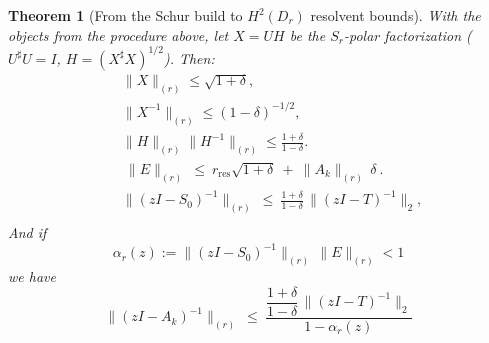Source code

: \documentclass[11pt]{article}
\newtheorem{theorem}[definition]{Theorem}
\begin{document}
\begin{theorem}[From the Schur build to \(H^2(D_r)\) resolvent bounds]
\label{thm:schur-to-resolvent}
With the objects from the procedure above, let \(X=U H\) be the \(S_r\)-polar factorization
(\(U^\sharp U=I\), \(H=(X^\sharp X)^{1/2}\)). Then:
\begin{align*}
\quad&
\|X\|_{(r)}\le\sqrt{1+\delta},\\
\quad&
\|X^{-1}\|_{(r)}\le(1-\delta)^{-1/2},\\
\quad&
\|H\|_{(r)}\|H^{-1}\|_{(r)}\le\frac{1+\delta}{1-\delta}.\\
\quad&
 \ \|E\|_{(r)}\ \le\ r_{\mathrm{res}}\sqrt{1+\delta}\ +\ \|A_k\|_{(r)}\,\delta\ .\\
\quad&
\|(zI-S_0)^{-1}\|_{(r)}\ \le\ \frac{1+\delta}{1-\delta}\,\|(zI-T)^{-1}\|_2,\\
\end{align*}
And if 
\[
\alpha_r(z):=\|(zI-S_0)^{-1}\|_{(r)}\,\|E\|_{(r)}<1\
\] 
we have
\[
 \|(zI-A_k)^{-1}\|_{(r)}\ \le\
\frac{\dfrac{1+\delta}{1-\delta}\,\|(zI-T)^{-1}\|_2}{\,1-\alpha_r(z)\,}\ 
\]
\end{theorem}
\end{document}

+++++

THE PROBLEM: All of the records should be set down exactly, minus the pictures they hold.

RESPONSE BOX:
Source code

: \documentclass[11pt]{article}
\newtheorem{theorem}[definition]{Theorem}
\begin{document}
\begin{theorem}[From the Schur build to \(H^2(D_r)\) resolvent bounds]
\label{thm:schur-to-resolvent}
With the objects from the procedure above, let \(X=U H\) be the \(S_r\)-polar factorization
(\(U^\sharp U=I\), \(H=(X^\sharp X)^{1/2}\)). Then:
\begin{align*}
\quad&
\|X\|_{(r)}\le\sqrt{1+\delta},\\
\quad&
\|X^{-1}\|_{(r)}\le(1-\delta)^{-1/2},\\
\quad&
\|H\|_{(r)}\|H^{-1}\|_{(r)}\le\frac{1+\delta}{1-\delta}.\\
\quad&
 \ \|E\|_{(r)}\ \le\ r_{\mathrm{res}}\sqrt{1+\delta}\ +\ \|A_k\|_{(r)}\,\delta\ .\\
\quad&
\|(zI-S_0)^{-1}\|_{(r)}\ \le\ \frac{1+\delta}{1-\delta}\,\|(zI-T)^{-1}\|_2,\\
\end{align*}
And if 
\[
\alpha_r(z):=\|(zI-S_0)^{-1}\|_{(r)}\,\|E\|_{(r)}<1\
\] 
we have
\[
 \|(zI-A_k)^{-1}\|_{(r)}\ \le\
\frac{\dfrac{1+\delta}{1-\delta}\,\|(zI-T)^{-1}\|_2}{\,1-\alpha_r(z)\,}\ 
\]
\end{theorem}
\end{document}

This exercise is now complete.